» Records excerpted from a collection
§
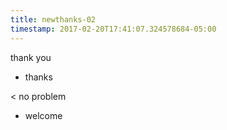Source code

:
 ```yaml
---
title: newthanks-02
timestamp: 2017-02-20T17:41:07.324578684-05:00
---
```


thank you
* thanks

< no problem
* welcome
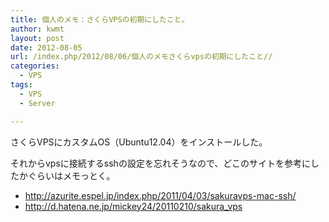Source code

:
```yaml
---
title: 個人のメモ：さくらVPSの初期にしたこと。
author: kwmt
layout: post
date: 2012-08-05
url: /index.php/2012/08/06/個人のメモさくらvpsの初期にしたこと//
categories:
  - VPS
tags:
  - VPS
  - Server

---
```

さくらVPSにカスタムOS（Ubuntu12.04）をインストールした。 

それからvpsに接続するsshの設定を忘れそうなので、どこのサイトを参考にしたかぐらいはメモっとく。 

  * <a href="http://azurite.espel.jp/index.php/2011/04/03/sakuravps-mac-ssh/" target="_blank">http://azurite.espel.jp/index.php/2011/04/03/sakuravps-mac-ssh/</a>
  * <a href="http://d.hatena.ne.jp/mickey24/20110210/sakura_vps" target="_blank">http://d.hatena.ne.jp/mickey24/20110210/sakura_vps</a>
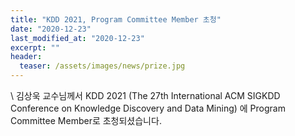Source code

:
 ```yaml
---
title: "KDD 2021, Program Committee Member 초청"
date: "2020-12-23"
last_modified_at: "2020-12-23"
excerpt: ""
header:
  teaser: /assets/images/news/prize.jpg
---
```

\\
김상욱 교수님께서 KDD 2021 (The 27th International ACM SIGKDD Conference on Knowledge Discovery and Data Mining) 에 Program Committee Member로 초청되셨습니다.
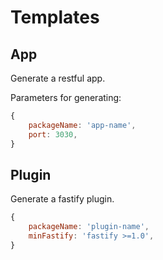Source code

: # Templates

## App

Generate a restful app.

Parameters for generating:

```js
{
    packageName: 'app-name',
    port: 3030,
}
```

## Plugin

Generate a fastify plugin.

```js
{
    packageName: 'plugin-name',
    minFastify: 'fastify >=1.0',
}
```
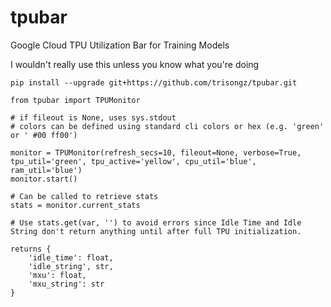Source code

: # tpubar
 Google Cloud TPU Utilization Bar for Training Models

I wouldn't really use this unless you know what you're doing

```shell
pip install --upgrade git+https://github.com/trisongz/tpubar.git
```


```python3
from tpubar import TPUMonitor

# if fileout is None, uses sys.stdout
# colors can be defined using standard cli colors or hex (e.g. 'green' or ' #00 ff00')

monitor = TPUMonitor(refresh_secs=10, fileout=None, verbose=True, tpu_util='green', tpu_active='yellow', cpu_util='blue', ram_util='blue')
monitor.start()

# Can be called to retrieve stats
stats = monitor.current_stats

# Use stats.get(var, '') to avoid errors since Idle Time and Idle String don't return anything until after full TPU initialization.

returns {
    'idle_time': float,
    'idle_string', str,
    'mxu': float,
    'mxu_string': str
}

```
§
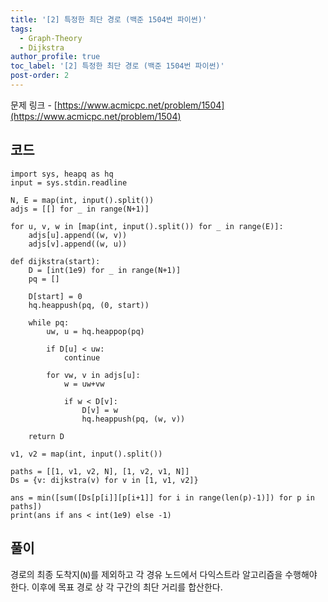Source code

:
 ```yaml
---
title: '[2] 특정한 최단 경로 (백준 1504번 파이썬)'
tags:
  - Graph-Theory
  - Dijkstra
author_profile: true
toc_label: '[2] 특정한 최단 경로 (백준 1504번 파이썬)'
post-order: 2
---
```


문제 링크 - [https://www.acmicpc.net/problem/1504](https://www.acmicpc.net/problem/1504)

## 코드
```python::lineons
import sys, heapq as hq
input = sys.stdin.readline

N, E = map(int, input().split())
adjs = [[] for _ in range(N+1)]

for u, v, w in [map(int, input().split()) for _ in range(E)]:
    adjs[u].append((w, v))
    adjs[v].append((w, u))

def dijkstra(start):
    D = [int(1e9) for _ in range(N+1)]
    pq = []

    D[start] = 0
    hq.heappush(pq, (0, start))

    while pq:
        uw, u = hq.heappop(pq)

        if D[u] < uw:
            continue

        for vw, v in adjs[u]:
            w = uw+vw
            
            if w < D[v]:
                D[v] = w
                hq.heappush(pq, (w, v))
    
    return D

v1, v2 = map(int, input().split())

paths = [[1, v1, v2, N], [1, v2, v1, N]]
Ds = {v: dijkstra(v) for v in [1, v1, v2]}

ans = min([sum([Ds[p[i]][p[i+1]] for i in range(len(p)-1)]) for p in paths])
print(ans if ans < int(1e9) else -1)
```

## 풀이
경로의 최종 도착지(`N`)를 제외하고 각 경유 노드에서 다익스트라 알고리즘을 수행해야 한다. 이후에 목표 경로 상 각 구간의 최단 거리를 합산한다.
§
» What the exercise asks
Go through the data and gather every line that holds "adjs".

» Finished exercise
adjs = [[] for _ in range(N+1)]
    adjs[u].append((w, v))
    adjs[v].append((w, u))
        for vw, v in adjs[u]:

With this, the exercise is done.